### Problem to work on
Count the lines below that include "minipage". Only the number should be given.

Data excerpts
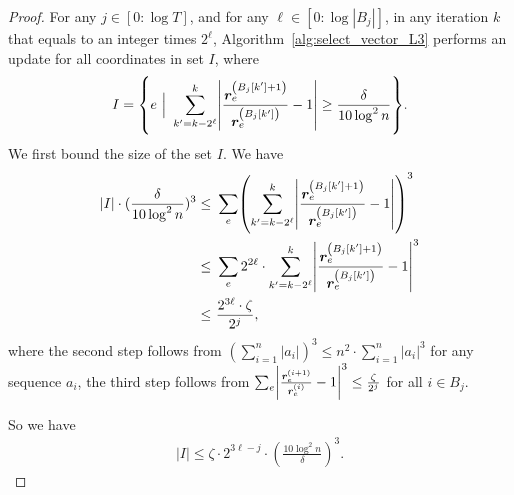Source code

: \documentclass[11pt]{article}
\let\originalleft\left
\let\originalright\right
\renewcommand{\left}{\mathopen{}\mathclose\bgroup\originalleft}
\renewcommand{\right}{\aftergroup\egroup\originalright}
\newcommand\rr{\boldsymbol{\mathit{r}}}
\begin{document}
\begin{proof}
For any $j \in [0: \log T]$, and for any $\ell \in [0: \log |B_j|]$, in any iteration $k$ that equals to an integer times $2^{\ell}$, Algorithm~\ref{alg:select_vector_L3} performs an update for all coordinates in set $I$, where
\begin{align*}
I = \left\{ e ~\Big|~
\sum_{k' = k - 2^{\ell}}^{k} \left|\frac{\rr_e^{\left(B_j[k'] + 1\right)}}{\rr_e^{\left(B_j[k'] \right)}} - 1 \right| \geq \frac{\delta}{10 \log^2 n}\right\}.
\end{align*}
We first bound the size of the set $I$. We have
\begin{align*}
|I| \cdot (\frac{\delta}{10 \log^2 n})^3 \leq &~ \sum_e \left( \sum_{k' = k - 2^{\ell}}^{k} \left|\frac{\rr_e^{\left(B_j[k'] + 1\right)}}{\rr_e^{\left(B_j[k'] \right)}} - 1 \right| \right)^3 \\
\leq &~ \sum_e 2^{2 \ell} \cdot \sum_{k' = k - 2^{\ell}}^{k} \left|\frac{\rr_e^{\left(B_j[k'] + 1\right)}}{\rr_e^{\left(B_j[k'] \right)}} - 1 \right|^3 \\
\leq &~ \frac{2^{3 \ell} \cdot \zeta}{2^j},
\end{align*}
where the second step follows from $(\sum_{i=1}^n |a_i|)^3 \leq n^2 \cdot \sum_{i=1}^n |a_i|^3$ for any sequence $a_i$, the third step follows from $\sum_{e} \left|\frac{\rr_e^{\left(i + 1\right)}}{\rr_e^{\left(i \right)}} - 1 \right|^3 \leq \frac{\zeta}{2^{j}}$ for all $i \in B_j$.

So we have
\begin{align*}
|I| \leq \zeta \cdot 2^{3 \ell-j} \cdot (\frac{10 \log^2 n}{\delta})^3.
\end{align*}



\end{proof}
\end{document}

---

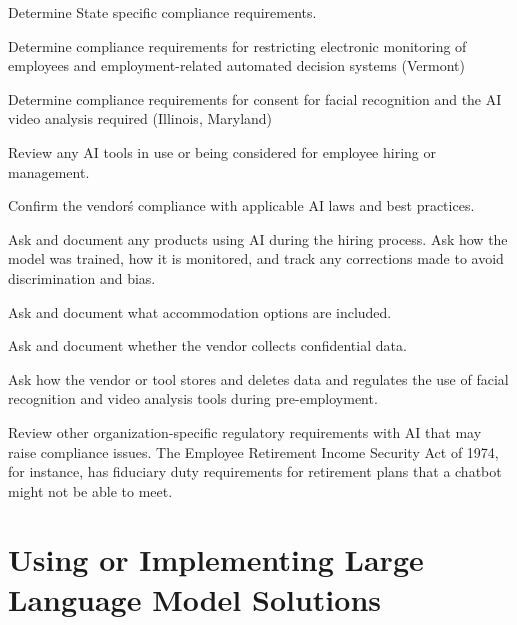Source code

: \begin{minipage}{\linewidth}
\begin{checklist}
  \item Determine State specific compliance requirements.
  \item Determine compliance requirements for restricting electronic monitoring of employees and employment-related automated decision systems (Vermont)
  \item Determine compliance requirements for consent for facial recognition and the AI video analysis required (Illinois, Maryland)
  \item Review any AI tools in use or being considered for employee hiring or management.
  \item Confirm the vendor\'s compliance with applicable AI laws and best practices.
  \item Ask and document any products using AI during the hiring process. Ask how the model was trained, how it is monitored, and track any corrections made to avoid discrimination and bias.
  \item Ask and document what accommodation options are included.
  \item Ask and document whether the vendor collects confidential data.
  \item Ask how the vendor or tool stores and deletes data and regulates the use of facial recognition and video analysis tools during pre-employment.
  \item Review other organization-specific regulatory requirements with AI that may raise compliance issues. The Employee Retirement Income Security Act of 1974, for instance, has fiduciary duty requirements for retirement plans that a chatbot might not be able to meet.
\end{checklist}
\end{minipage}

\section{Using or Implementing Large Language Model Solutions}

### Written solution
2